Let’s call “fake news” what it is: bunk.
Daniel Sieberg, co-founder of journalism operations at Brooklyn’s The Civil Media Company, told the G&S Global Street Fight conference in Manhattan today that he doesn’t like the term “fake news.”
Fake news, to Sieberg (a veteran of Google, CNN, CBS, BBC, MSNBC) is misinformation or something that is purposely flat-out wrong.
A big segment of society embraces “fake news” because it simply disagrees with cold hard facts or real-time developments in the world.
Fact-deniers will search high and low to find even the slightest error in a story to discredit the entire body of reporting as “fake news.”
And forget about corrections. Though a correction is made, the targeted story is forever branded “fake news.”
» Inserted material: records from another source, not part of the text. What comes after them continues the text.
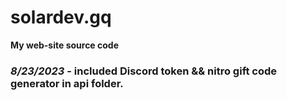 # solardev.gq
**My web-site source code**

### ***8/23/2023*** - included Discord token && nitro gift code generator in **api** folder.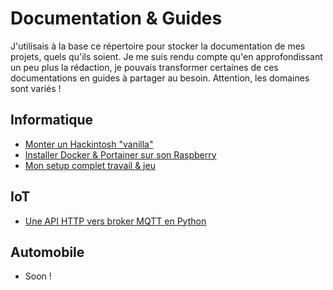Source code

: # Documentation & Guides

J'utilisais à la base ce répertoire pour stocker la documentation de mes projets, quels qu'ils soient. Je me suis rendu compte qu'en approfondissant un peu plus la rédaction, je pouvais transformer certaines de ces documentations en guides à partager au besoin. Attention, les domaines sont variés !

## Informatique

* [Monter un Hackintosh "vanilla"](build_vanilla_hackintosh/build_vanilla_hackintosh.md)
* [Installer Docker & Portainer sur son Raspberry](docker_portainer_raspberry/docker_portainer_raspberry.md)
* [Mon setup complet travail & jeu](my_setup/my_setup.md)

## IoT

* [Une API HTTP vers broker MQTT en Python](https://github.com/Kuaaaly/http_to_mqtt)

## Automobile

* Soon !

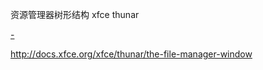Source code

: 
资源管理器树形结构 xfce thunar

[-](https://github.com/7900ms/0nottheater_deserted_/blob/master/book/musicpcapproach/fundamental-systemEnhancement-1.md)

http://docs.xfce.org/xfce/thunar/the-file-manager-window

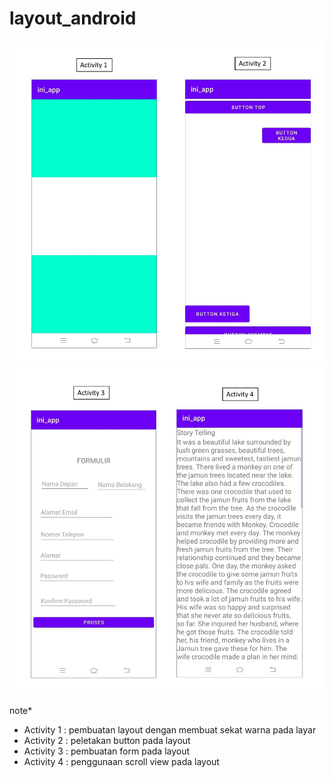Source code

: # layout_android
![Alt text](https://github.com/29rpl4aulfeb/layout_android/blob/master/ss_layout_android/page0001.jpg)
![Alt text](https://github.com/29rpl4aulfeb/layout_android/blob/master/ss_layout_android/page0002.jpg)

note*
- Activity 1 : pembuatan layout dengan membuat sekat warna pada layar
- Activity 2 : peletakan button pada layout
- Activity 3 : pembuatan form pada layout
- Activity 4 : penggunaan scroll view pada layout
The goal of journalism is to get it right the first time. A reporter can’t crowd-source facts, said Sieberg. Reporters are human. Mistakes happen. They get fixed.
Journalism doesn’t do “fake news,” which is geared to pushing a political agenda.
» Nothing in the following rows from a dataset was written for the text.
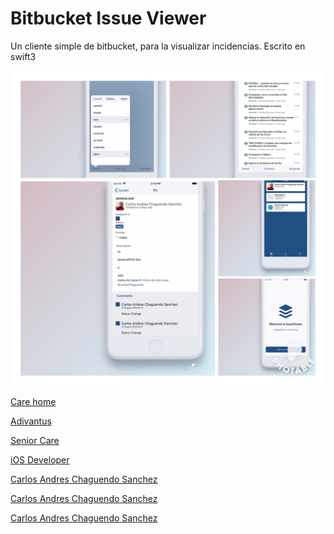 # Bitbucket Issue Viewer
Un cliente simple de bitbucket, para la visualizar incidencias. Escrito en swift3


![](https://raw.githubusercontent.com/carlos-chaguendo/bitbucket-issue-viewer/master/img/IMG_1753.JPG)


[Care home](https://adivantus.com/)

[Adivantus](https://adivantus.com/)

[Senior Care](https://adivantus.com/)

[iOS Developer](https://adivantus.com/)

[Carlos Andres Chaguendo Sanchez](https://adivantus.com/)

[Carlos Andres Chaguendo Sanchez](https://www.google.com/search?q=Carlos+Aandres+Chaguendo+Developer)

[Carlos Andres Chaguendo Sanchez](http://www.sena.edu.co)

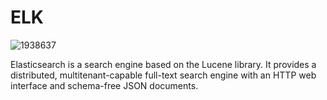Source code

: # ELK
![1938637](https://user-images.githubusercontent.com/62883434/213902699-05e61474-30b8-45f5-8f75-128d17d840df.png)

Elasticsearch is a search engine based on the Lucene library. It provides a distributed, multitenant-capable full-text search engine with an HTTP web interface and schema-free JSON documents.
Donald Trump took to Twitter today to launch a “fake news” tirade against media outlets that he believes do not heap sufficient praise upon him.
He was perhaps upset with his failure to torpedo AT&T’s acquisition of Time Warner and presidential nemesis CNN,
Here’s what the president of the US tweeted:
“So funny to watch the Fake News, especially NBC and CNN. They are fighting hard to downplay the deal with North Korea. 500 days ago they would have “begged” for this deal—looked like war would break out. Our Country’s biggest enemy is the Fake News so easily promulgated by fools!”
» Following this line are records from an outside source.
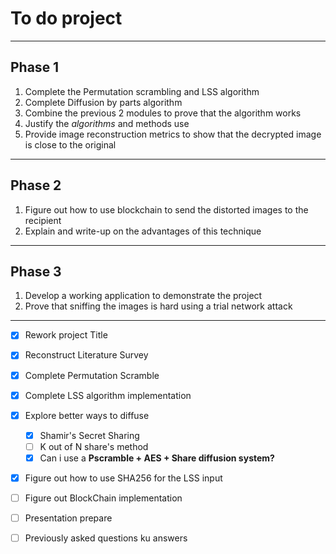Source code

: # To do project
---
## Phase 1
1. Complete the Permutation scrambling and LSS algorithm
2. Complete Diffusion by parts algorithm
3. Combine the previous 2 modules to prove that the algorithm works
4. Justify the _algorithms_ and methods use
5. Provide image reconstruction metrics to show that the decrypted image is close to the original
---
## Phase 2
1. Figure out how to use blockchain to send the distorted images to the recipient
2. Explain and write-up on the advantages of this technique
---
## Phase 3
1. Develop a working application to demonstrate the project
2. Prove that sniffing the images is hard using a trial network attack
---

- [x] Rework project Title
- [x] Reconstruct Literature Survey
- [x] Complete Permutation Scramble
- [x] Complete LSS algorithm implementation
- [x] Explore better ways to diffuse
    - [x] Shamir's Secret Sharing
    - [ ] K out of N share's method
    - [x] Can i use a **Pscramble + AES + Share diffusion system?**

- [x] Figure out how to use SHA256 for the LSS input
- [ ] Figure out BlockChain implementation


- [ ] Presentation prepare
- [ ] Previously asked questions ku answers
Of course, Trump’s taunts hurled at the former “Little Rocket Man” and threat to rain fire and fury down on North Korea were reasons why the world feared nuclear Armageddon.
After the Singapore swing, Little Rocket Man is now the “honorable” Kim Jong-un, whom Trump legitimized on the world stage with a five-hour visit filled with priceless photo-ops for the dictator.
The nuclear-armed nut job who murdered family members, starved his own people and enslaved thousands in prisons and work camps sat face-to-face with the president of the US.
National Public Radio reports that Kim believes he’s the huge winner after the session with Trump.
Monitoring North Korea’s media, NPR reports the Koreans say Trump made a series of guarantees to Kim (lifting sanctions, ending joint military exercises with South Korea) that weren’t included in the joint statement of the US and NK.
Is that just more “fake news," Mr. President?